Task details - A bare number is required: the count of lines in the material below that hold the word "uses".

┄┄┄┄┄┄┄┄┄┄┄┄┄┄┄┄┄┄┄┄

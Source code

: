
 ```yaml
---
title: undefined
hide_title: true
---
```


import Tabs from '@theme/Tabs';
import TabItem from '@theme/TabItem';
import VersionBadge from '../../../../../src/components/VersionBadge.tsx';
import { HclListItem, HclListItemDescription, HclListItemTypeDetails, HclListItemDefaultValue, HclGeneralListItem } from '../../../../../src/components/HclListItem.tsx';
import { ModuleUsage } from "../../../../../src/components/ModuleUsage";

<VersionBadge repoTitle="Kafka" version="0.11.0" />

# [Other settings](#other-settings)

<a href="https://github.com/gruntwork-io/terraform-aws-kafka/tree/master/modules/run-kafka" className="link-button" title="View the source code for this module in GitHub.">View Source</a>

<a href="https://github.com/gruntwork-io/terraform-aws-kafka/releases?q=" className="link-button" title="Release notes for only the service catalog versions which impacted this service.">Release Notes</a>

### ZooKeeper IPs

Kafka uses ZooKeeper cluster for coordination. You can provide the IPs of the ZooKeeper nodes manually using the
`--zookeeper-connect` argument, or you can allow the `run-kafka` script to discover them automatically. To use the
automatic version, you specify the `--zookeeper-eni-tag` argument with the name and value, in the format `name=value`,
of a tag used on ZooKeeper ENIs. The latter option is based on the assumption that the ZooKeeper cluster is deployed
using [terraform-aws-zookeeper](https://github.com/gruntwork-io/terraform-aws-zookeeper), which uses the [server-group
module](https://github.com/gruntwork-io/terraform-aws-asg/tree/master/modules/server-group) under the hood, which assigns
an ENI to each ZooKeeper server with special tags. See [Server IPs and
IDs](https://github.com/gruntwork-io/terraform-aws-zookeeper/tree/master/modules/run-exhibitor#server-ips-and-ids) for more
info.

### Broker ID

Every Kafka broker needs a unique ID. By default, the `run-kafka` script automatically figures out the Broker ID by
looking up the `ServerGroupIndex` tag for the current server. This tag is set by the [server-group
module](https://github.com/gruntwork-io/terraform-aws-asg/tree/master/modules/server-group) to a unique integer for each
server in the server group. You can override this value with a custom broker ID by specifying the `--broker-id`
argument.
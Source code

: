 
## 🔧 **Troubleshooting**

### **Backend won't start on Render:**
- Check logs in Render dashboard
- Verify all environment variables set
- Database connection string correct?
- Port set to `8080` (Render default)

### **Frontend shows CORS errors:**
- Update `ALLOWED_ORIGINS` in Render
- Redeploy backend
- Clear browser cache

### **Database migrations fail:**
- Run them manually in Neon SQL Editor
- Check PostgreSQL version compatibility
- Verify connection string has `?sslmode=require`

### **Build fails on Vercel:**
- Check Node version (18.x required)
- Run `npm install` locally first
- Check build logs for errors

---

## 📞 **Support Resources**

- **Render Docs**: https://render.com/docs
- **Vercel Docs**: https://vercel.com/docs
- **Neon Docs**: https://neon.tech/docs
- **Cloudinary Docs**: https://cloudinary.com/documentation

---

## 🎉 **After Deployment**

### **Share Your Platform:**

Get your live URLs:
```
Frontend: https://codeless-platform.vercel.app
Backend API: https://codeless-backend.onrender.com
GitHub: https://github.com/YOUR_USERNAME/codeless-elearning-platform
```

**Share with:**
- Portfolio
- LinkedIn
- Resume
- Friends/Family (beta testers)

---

┄┄┄┄┄┄┄┄┄┄┄┄┄┄┄┄┄┄┄┄

Response - 2